Quasi 200 stazioni televisive in America unite per mettere in guardia i telespettatori sull”irresponsabile epidemia di notizie a senso unico nel Paese’, puntando al controllo dei fatti e contro ‘fake news’ e ‘fake stories’, ricalcando in qualche modo le frequenti dichiarazioni del presidente Trump.
E in tempi come questi l’iniziativa poteva avere anche un suo perché.
Peccato però che, l’iniziativa stessa, fosse una fake.

Agli impeccabili giornalisti oltreoceano del gruppo Sinclair è stato infatti imposto di recitare un messaggio identico, come prova anche un video montato ad arte dal sito Deadspin.
In quale direzione si muova il Sinclair Broadcast Group non è un mistero: il ‘gigante conservatore’, come lo definisce il New York Times, è molto vicino al presidente Trump e vanta un’enorme presenza a livello locale: possiede o gestisce, infatti, quasi 200 tv locali, che potrebbero aumentare nel prossimo futuro se la proposta di fusione con Tribune Media dovesse passare.

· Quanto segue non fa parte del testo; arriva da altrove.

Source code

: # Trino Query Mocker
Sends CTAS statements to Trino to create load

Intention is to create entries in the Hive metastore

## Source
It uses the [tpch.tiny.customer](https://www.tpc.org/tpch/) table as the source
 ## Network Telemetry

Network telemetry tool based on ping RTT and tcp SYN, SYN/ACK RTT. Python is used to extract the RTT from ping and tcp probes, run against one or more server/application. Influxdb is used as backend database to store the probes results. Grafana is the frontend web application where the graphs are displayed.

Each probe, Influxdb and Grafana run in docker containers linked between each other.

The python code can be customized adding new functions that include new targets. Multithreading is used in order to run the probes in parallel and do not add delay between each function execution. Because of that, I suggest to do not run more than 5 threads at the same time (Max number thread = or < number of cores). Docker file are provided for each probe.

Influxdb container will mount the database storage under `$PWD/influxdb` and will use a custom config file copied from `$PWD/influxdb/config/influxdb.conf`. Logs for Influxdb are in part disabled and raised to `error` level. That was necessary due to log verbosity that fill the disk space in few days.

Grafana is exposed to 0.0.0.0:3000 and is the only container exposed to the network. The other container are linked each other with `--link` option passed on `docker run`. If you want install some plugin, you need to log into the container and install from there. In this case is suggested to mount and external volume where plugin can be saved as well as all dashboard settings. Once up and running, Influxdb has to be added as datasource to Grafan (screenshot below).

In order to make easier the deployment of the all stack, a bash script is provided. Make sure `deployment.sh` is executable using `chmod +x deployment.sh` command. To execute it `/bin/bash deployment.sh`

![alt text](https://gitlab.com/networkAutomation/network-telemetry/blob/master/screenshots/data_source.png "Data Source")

Quanto all’editto delle ‘fake stories’: probabilmente era un modo per screditare il numero sempre minore di concorrenti di Sinclair, almeno quanto lo era per sostenere la visione di Trump.
La buona notizia è che secondo uno studio la propaganda di Sinclair allontana gli spettatori. Quella cattiva, che questa inclinazione dell’azienda non intaccherà i suoi profitti.
Quindi nessun cambiamento in corsa, con buona pace del buon Donald che grida, o meglio, tweetta denunciando fake news ad ogni ora.